At the National Review, Yuval Levin says my conception of religious liberty comes out of a progressive vision in which “society really only consists of individuals and the government, and that the various institutions and power centers that lie between the two are inherently illegitimate and should either be seized or pushed aside when they get in the way of public-policy objectives.” I hope I’ve made it clear why this is not an accurate description of my position. I’d group churches and nonprofit organizations—just not businesses—with individuals. The history I keep flashing back to is the sit-ins at lunch counters in the South in the 1960s. Those businesses invoked their right to refuse to serve black customers. The courts said no, because they were open to the public. If you are a public accommodation, you have to be open to everyone.

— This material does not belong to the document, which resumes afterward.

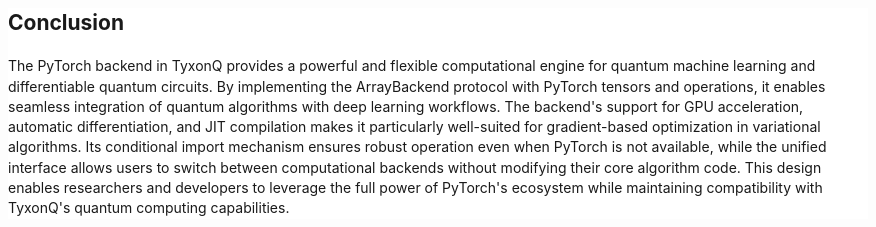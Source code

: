 ## Conclusion
The PyTorch backend in TyxonQ provides a powerful and flexible computational engine for quantum machine learning and differentiable quantum circuits. By implementing the ArrayBackend protocol with PyTorch tensors and operations, it enables seamless integration of quantum algorithms with deep learning workflows. The backend's support for GPU acceleration, automatic differentiation, and JIT compilation makes it particularly well-suited for gradient-based optimization in variational algorithms. Its conditional import mechanism ensures robust operation even when PyTorch is not available, while the unified interface allows users to switch between computational backends without modifying their core algorithm code. This design enables researchers and developers to leverage the full power of PyTorch's ecosystem while maintaining compatibility with TyxonQ's quantum computing capabilities.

The same has to go for businesses today, in states that protect against anti-gay discrimination.

Douthat disagrees, in another piece called “The Terms of Our Surrender.” He argues again that requiring the New Mexico photography studio to serve a gay couple over its religious objections means the end of “carving out protections for dissent.” It’s like saying “you bigots don’t get to negotiate anymore.” And Douthat can call on Andrew Sullivan here, who has said he doesn’t want photos or cakes or flowers from a business that doesn’t want him as a customer. “We’re not talking logic here,” Sullivan says. “We’re talking religious conviction. My view is that in a free and live-and-let-live society, we should give them space.”

The pragmatist in me feels the same way. As Sullivan and Douthat both argue, the gay-rights side is winning. What harm does it really do if a few businesses insist on holding out?

If this were just about private lawsuits, I could live with that. But it’s not. It’s also about the responsibility of a state to enforce its own anti-discrimination laws. Here’s what the Washington attorney general recently wrote to a florist that refused service to a gay couple: “It is my job to enforce the laws of the state of Washington. Under the Consumer Protection Act, it is unlawful to discriminate against customers based on sexual orientation.” Exactly. Remember, this kind of discrimination is still lawful in plenty of states. But where it is not, businesses shouldn’t be allowed to flout the rules of their own communities. That’s my problem with Douthat’s argument. It’s what the New Mexico case comes down to—and why the Supreme Court was right to stay out of it.